Wednesday, December 29, 2010

Ayn Rand Revealed, via Paul Ryan: American helping American, Collectivism, the Enemy

I written about Randian politics before, now it's time to get a few other opinions: 

Jonathan Chait wrote:
Another part of Christopher Beam's piece on libertarianism that caught my interest was this bit about Paul Ryan and his deep affinity for Ayn Rand:
Representative Paul Ryan, also of Wisconsin, requires staffers to read Atlas Shrugged, describes Obama’s economic policies as “something right out of an Ayn Rand novel,” and calls Rand “the reason I got involved in public service.” 
Earlier this year I wrote about Ryan and his deep devotion to the philosophy of Rand, particularly her inverted Marxist economic-political worldview:
Ryan would retain some bare-bones subsidies for the poorest, but the overwhelming thrust in every way is to liberate the lucky and successful to enjoy their good fortune without burdening them with any responsibility for the welfare of their fellow citizens. This is the core of Ryan's moral philosophy:
"The reason I got involved in public service, by and large, if I had to credit one thinker, one person, it would be Ayn Rand," Ryan said at a D.C. gathering four years ago honoring the author of "Atlas Shrugged" and "The Fountainhead." ...
At the Rand celebration he spoke at in 2005, Ryan invoked the central theme of Rand's writings when he told his audience that, "Almost every fight we are involved in here on Capitol Hill ... is a fight that usually comes down to one conflict--individualism versus collectivism."
The core of the Randian worldview, as absorbed by the modern GOP, is a belief that the natural market distribution of income is inherently moral, and the central struggle of politics is to free the successful from having the fruits of their superiority redistributed by looters and moochers.
The best summation of Randian values ever, from New York Magazine:
Consider the social side of Libertopia.
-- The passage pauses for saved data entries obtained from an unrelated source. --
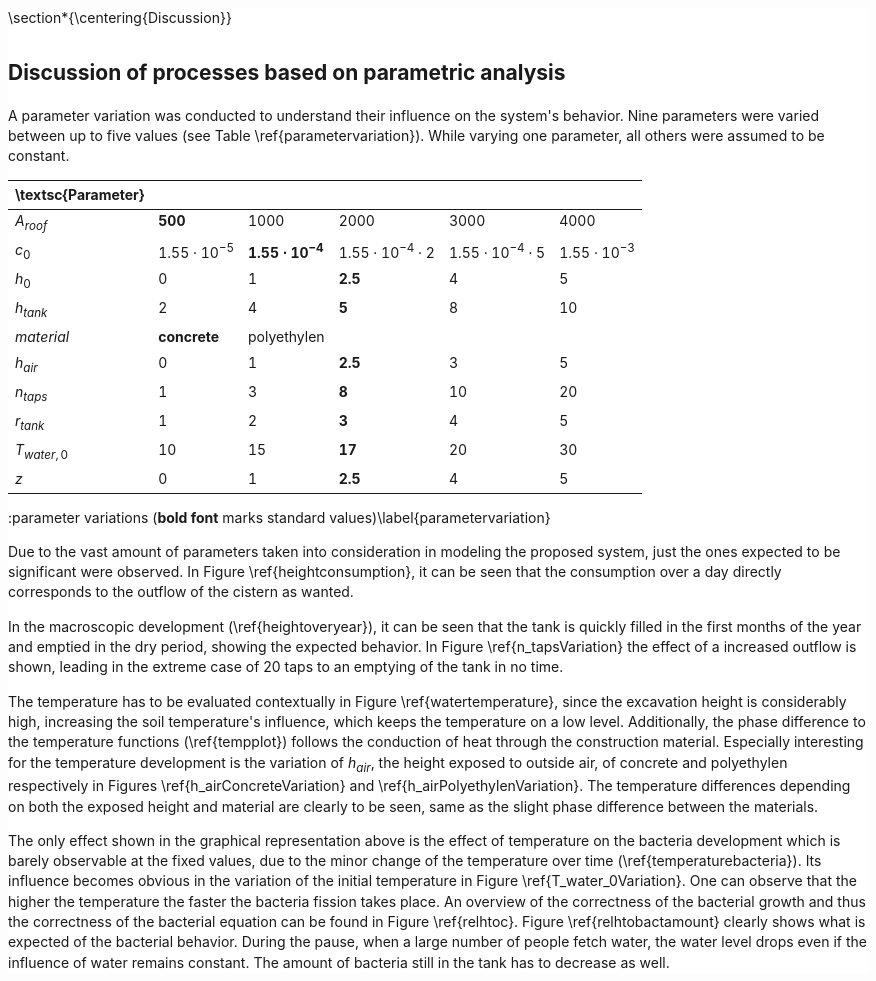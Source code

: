 \section*{\centering{Discussion}}

## Discussion of processes based on parametric analysis

A parameter variation was conducted to understand their influence on the system's behavior. Nine parameters were varied between up to five values (see Table \ref{parametervariation}).
While varying one parameter, all others were assumed to be constant.

| \textsc{Parameter}  |   |   |   |   |   |
|-----------|--------------|-------------|-------------|-------------|-------------|
| $A_{roof}$    | **500**      | 1000        | 2000    | 3000 | 4000 |
|$c_0$|$1.55 \cdot 10^{-5}$|$\mathbf{1.55 \cdot 10^{-4}}$|$1.55 \cdot 10^{-4} \cdot 2$|$1.55 \cdot 10^{-4} \cdot 5$|$1.55 \cdot 10^{-3}$|
| $h_0$         | 0            | 1           | **2.5** | 4    | 5    |
| $h_{tank}$    | 2            | 4           | **5**   | 8    | 10   |
| $material$    | **concrete** | polyethylen |         |      |      |
| $h_{air}$     | 0            | 1           | **2.5** | 3    | 5    |
| $n_{taps}$    | 1            | 3           | **8**   | 10   | 20   |
| $r_{tank}$    | 1            | 2           | **3**   | 4    | 5    |
| $T_{water,0}$ | 10           | 15          | **17**  | 20   | 30   |
| $z$           | 0            | 1           | **2.5** | 4    | 5    |
  :parameter variations (**bold font** marks standard values)\label{parametervariation}

  Due to the vast amount of parameters taken into consideration in modeling the proposed system, just the ones expected to be significant were observed. In Figure \ref{heightconsumption}, it can be seen that the consumption over a day directly corresponds to the outflow of the cistern as wanted.

  In the macroscopic development (\ref{heightoveryear}), it can be seen that the tank is quickly filled in the first months of the year and emptied in the dry period, showing the expected behavior. In Figure \ref{n_tapsVariation} the effect of a increased outflow is shown, leading in the extreme case of 20 taps to an emptying of the tank in no time.

The temperature has to be evaluated contextually in Figure \ref{watertemperature}, since the excavation height is considerably high, increasing the soil temperature's influence, which keeps the temperature on a low level. Additionally, the phase difference to the temperature functions (\ref{tempplot}) follows the conduction of heat through the construction material.
Especially interesting for the temperature development is the variation of $h_{air}$, the height exposed to outside air, of concrete and polyethylen respectively in Figures \ref{h_airConcreteVariation} and \ref{h_airPolyethylenVariation}. The temperature differences depending on both the exposed height and material are clearly to be seen, same as the slight phase difference between the materials.

The only effect shown in the graphical representation above is the effect of temperature on the bacteria development which is barely observable at the fixed values, due to the minor change of the temperature over time (\ref{temperaturebacteria}). Its influence becomes obvious in the variation of the initial temperature in Figure \ref{T_water_0Variation}. One can observe that the higher the temperature the faster the bacteria fission takes place.
An overview of the correctness of the bacterial growth and thus the correctness of the bacterial equation can be found in Figure \ref{relhtoc}. Figure \ref{relhtobactamount} clearly shows what is expected of the bacterial behavior. During the pause, when a large number of people fetch water, the water level drops even if the influence of water remains constant. The amount of bacteria still in the tank has to decrease as well.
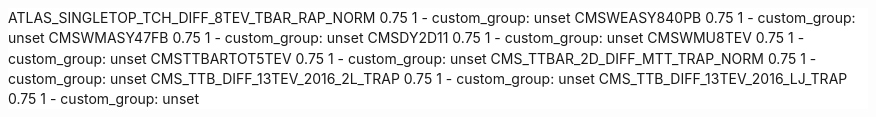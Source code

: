 <tr>
<th>ATLAS_SINGLETOP_TCH_DIFF_8TEV_TBAR_RAP_NORM</th>
<td>0.75</td>
<td>1</td>
<td>-</td>
<td>custom_group: unset</td>
</tr>
<tr>
<th>CMSWEASY840PB</th>
<td>0.75</td>
<td>1</td>
<td>-</td>
<td>custom_group: unset</td>
</tr>
<tr>
<th>CMSWMASY47FB</th>
<td>0.75</td>
<td>1</td>
<td>-</td>
<td>custom_group: unset</td>
</tr>
<tr>
<th>CMSDY2D11</th>
<td>0.75</td>
<td>1</td>
<td>-</td>
<td>custom_group: unset</td>
</tr>
<tr>
<th>CMSWMU8TEV</th>
<td>0.75</td>
<td>1</td>
<td>-</td>
<td>custom_group: unset</td>
</tr>
<tr>
<th>CMSTTBARTOT5TEV</th>
<td>0.75</td>
<td>1</td>
<td>-</td>
<td>custom_group: unset</td>
</tr>
<tr>
<th>CMS_TTBAR_2D_DIFF_MTT_TRAP_NORM</th>
<td>0.75</td>
<td>1</td>
<td>-</td>
<td>custom_group: unset</td>
</tr>
<tr>
<th>CMS_TTB_DIFF_13TEV_2016_2L_TRAP</th>
<td>0.75</td>
<td>1</td>
<td>-</td>
<td>custom_group: unset</td>
</tr>
<tr>
<th>CMS_TTB_DIFF_13TEV_2016_LJ_TRAP</th>
<td>0.75</td>
<td>1</td>
<td>-</td>
<td>custom_group: unset</td>
</tr>
<tr>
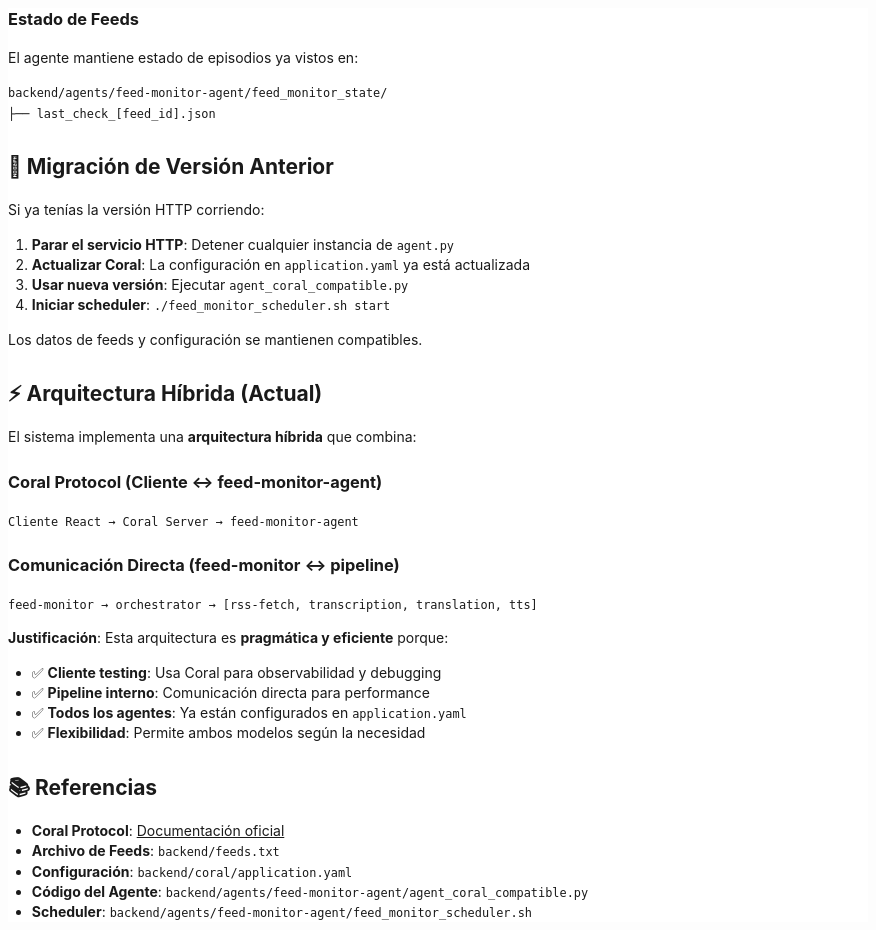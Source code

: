 ### **Estado de Feeds**
El agente mantiene estado de episodios ya vistos en:
```
backend/agents/feed-monitor-agent/feed_monitor_state/
├── last_check_[feed_id].json
```

## 🔄 Migración de Versión Anterior

Si ya tenías la versión HTTP corriendo:

1. **Parar el servicio HTTP**: Detener cualquier instancia de `agent.py`
2. **Actualizar Coral**: La configuración en `application.yaml` ya está actualizada
3. **Usar nueva versión**: Ejecutar `agent_coral_compatible.py`
4. **Iniciar scheduler**: `./feed_monitor_scheduler.sh start`

Los datos de feeds y configuración se mantienen compatibles.

## ⚡ Arquitectura Híbrida (Actual)

El sistema implementa una **arquitectura híbrida** que combina:

### **Coral Protocol** (Cliente ↔ feed-monitor-agent)
```
Cliente React → Coral Server → feed-monitor-agent
```

### **Comunicación Directa** (feed-monitor ↔ pipeline)
```
feed-monitor → orchestrator → [rss-fetch, transcription, translation, tts]
```

**Justificación**: Esta arquitectura es **pragmática y eficiente** porque:
- ✅ **Cliente testing**: Usa Coral para observabilidad y debugging
- ✅ **Pipeline interno**: Comunicación directa para performance
- ✅ **Todos los agentes**: Ya están configurados en `application.yaml`
- ✅ **Flexibilidad**: Permite ambos modelos según la necesidad

## 📚 Referencias

- **Coral Protocol**: [Documentación oficial](https://github.com/Coral-Protocol)
- **Archivo de Feeds**: `backend/feeds.txt`
- **Configuración**: `backend/coral/application.yaml`
- **Código del Agente**: `backend/agents/feed-monitor-agent/agent_coral_compatible.py`
- **Scheduler**: `backend/agents/feed-monitor-agent/feed_monitor_scheduler.sh`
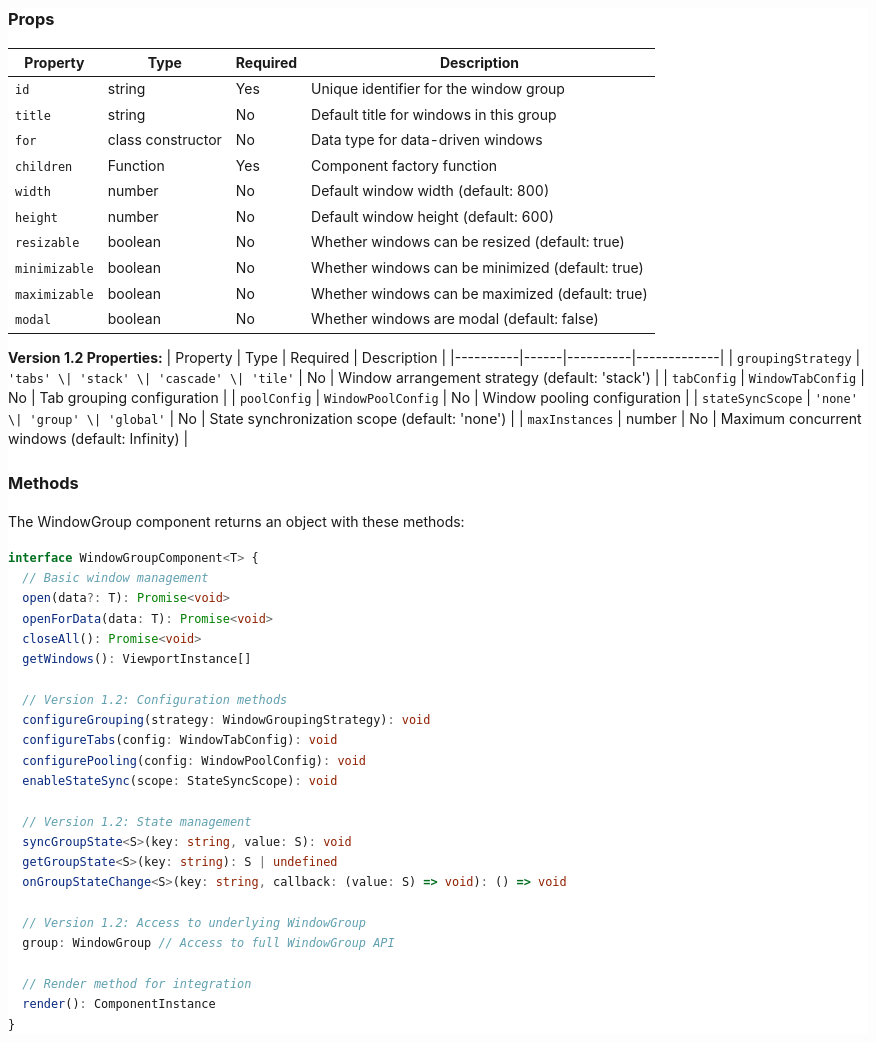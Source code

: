 ### Props

| Property | Type | Required | Description |
|----------|------|----------|-------------|
| `id` | string | Yes | Unique identifier for the window group |
| `title` | string | No | Default title for windows in this group |
| `for` | class constructor | No | Data type for data-driven windows |
| `children` | Function | Yes | Component factory function |
| `width` | number | No | Default window width (default: 800) |
| `height` | number | No | Default window height (default: 600) |
| `resizable` | boolean | No | Whether windows can be resized (default: true) |
| `minimizable` | boolean | No | Whether windows can be minimized (default: true) |
| `maximizable` | boolean | No | Whether windows can be maximized (default: true) |
| `modal` | boolean | No | Whether windows are modal (default: false) |

**Version 1.2 Properties:**
| Property | Type | Required | Description |
|----------|------|----------|-------------|
| `groupingStrategy` | `'tabs' \| 'stack' \| 'cascade' \| 'tile'` | No | Window arrangement strategy (default: 'stack') |
| `tabConfig` | `WindowTabConfig` | No | Tab grouping configuration |
| `poolConfig` | `WindowPoolConfig` | No | Window pooling configuration |
| `stateSyncScope` | `'none' \| 'group' \| 'global'` | No | State synchronization scope (default: 'none') |
| `maxInstances` | number | No | Maximum concurrent windows (default: Infinity) |

### Methods

The WindowGroup component returns an object with these methods:

```typescript
interface WindowGroupComponent<T> {
  // Basic window management
  open(data?: T): Promise<void>
  openForData(data: T): Promise<void>
  closeAll(): Promise<void>
  getWindows(): ViewportInstance[]
  
  // Version 1.2: Configuration methods
  configureGrouping(strategy: WindowGroupingStrategy): void
  configureTabs(config: WindowTabConfig): void  
  configurePooling(config: WindowPoolConfig): void
  enableStateSync(scope: StateSyncScope): void
  
  // Version 1.2: State management
  syncGroupState<S>(key: string, value: S): void
  getGroupState<S>(key: string): S | undefined
  onGroupStateChange<S>(key: string, callback: (value: S) => void): () => void
  
  // Version 1.2: Access to underlying WindowGroup
  group: WindowGroup // Access to full WindowGroup API
  
  // Render method for integration
  render(): ComponentInstance
}
```
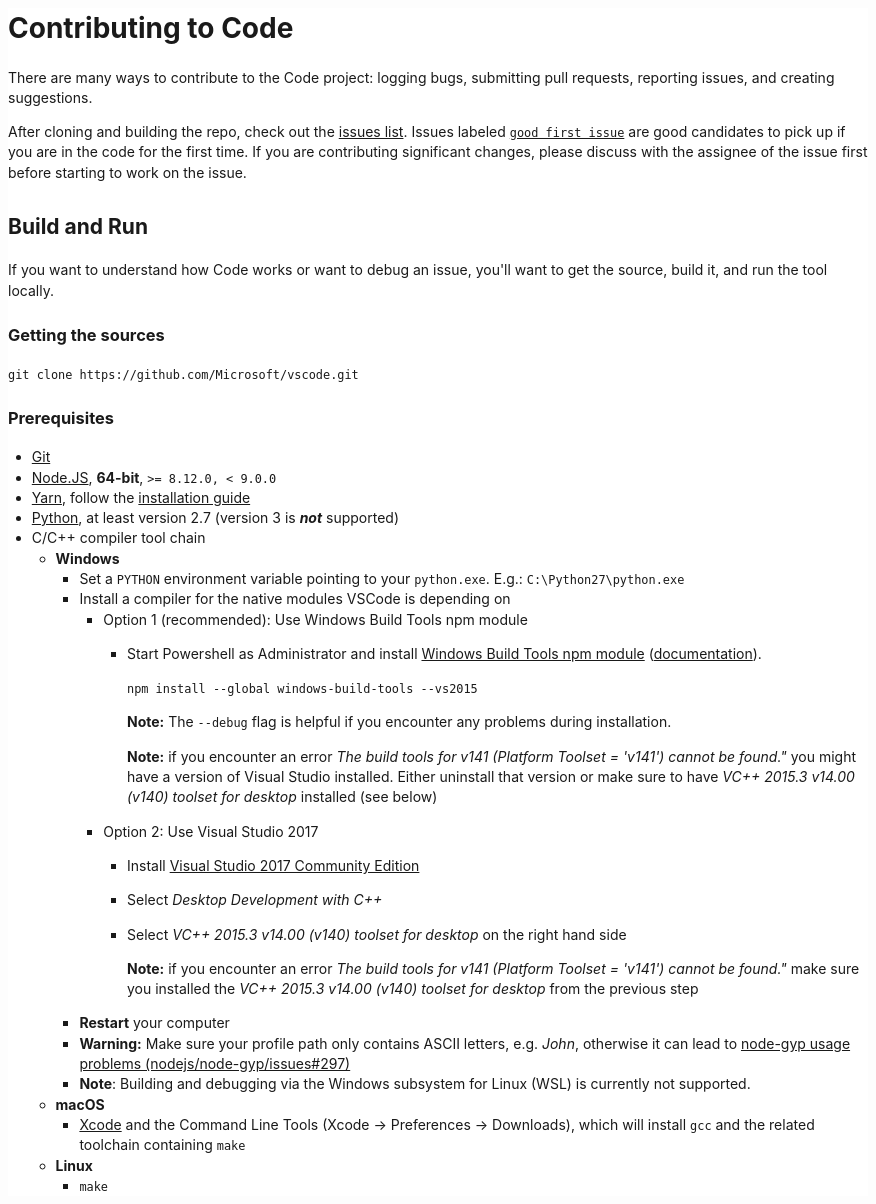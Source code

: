 # Contributing to Code
There are many ways to contribute to the Code project: logging bugs, submitting pull requests, reporting issues, and creating suggestions.

After cloning and building the repo, check out the [issues list](https://github.com/Microsoft/vscode/issues?utf8=%E2%9C%93&q=is%3Aopen+is%3Aissue). Issues labeled [`good first issue`](https://github.com/Microsoft/vscode/issues?q=is%3Aissue+is%3Aopen+label%3A%22good+first+issue%22) are good candidates to pick up if you are in the code for the first time. If you are contributing significant changes, please discuss with the assignee of the issue first before starting to work on the issue.

## Build and Run

If you want to understand how Code works or want to debug an issue, you'll want to get the source, build it, and run the tool locally.

### Getting the sources

```
git clone https://github.com/Microsoft/vscode.git
```

### Prerequisites

- [Git](https://git-scm.com)
- [Node.JS](https://nodejs.org/en/), **64-bit**, `>= 8.12.0, < 9.0.0`
- [Yarn](https://yarnpkg.com/en/), follow the [installation guide](https://yarnpkg.com/en/docs/install)
- [Python](https://www.python.org/downloads/release/python-2715/), at least version 2.7 (version 3 is __*not*__ supported)
- C/C++ compiler tool chain
  - **Windows**
    - Set a `PYTHON` environment variable pointing to your `python.exe`. E.g.: `C:\Python27\python.exe`
	- Install a compiler for the native modules VSCode is depending on
		- Option 1 (recommended): Use Windows Build Tools npm module
			- Start Powershell as Administrator and install [Windows Build Tools npm module](https://github.com/felixrieseberg/windows-build-tools) ([documentation](https://github.com/felixrieseberg/windows-build-tools#visual-studio-2017-vs-visual-studio-2015)).
				```
				npm install --global windows-build-tools --vs2015
				```
				**Note:** The `--debug` flag is helpful if you encounter any problems during installation.

				**Note:** if you encounter an error *The build tools for v141 (Platform Toolset = 'v141') cannot be found."* you might have a version of Visual Studio installed. Either uninstall that version or make sure to have *VC++ 2015.3 v14.00 (v140) toolset for desktop* installed (see below)
		- Option 2: Use Visual Studio 2017
			- Install [Visual Studio 2017 Community Edition](https://visualstudio.microsoft.com/downloads/)
			- Select *Desktop Development with C++*
			- Select *VC++ 2015.3 v14.00 (v140) toolset for desktop* on the right hand side

				**Note:** if you encounter an error *The build tools for v141 (Platform Toolset = 'v141') cannot be found."* make sure you installed the *VC++ 2015.3 v14.00 (v140) toolset for desktop* from the previous step
	- **Restart** your computer
    - **Warning:** Make sure your profile path only contains ASCII letters, e.g. *John*, otherwise it can lead to [node-gyp usage problems (nodejs/node-gyp/issues#297)](https://github.com/nodejs/node-gyp/issues/297)
    - **Note**: Building and debugging via the Windows subsystem for Linux (WSL) is currently not supported.
  - **macOS**
    - [Xcode](https://developer.apple.com/xcode/downloads/) and the Command Line Tools (Xcode -> Preferences -> Downloads), which will install `gcc` and the related toolchain containing `make`
  - **Linux**
    * `make`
It’s no coincidence that most libertarians discover the philosophy as teenagers. At best, libertarianism means pursuing your own self-interest, as long as you don’t hurt anyone else. At worst, as in Ayn Rand’s teachings, it’s an explicit celebration of narcissism. “Man’s first duty is to himself,” says the young architect Howard Roark in his climactic speech in The Fountainhead. “His moral obligation is to do what he wishes.” Roark utters these words after dynamiting his own project, since his vision for the structure had been altered without his permission. The message: Never compromise. If you don’t get your way, blow things up. And there’s the problem. If everyone refused to compromise his vision, there would be no cooperation. There would be no collective responsibility. The result wouldn’t be a city on a hill. It would be a port town in Somalia. In a world of scarce resources, everyone pursuing their own self-interest would yield not Atlas Shrugged butLord of the Flies. And even if you did somehow achieve Libertopia, you’d be surrounded by assholes.
To a Libertarian, nothing is worth sacrificing principle for—least of all political power.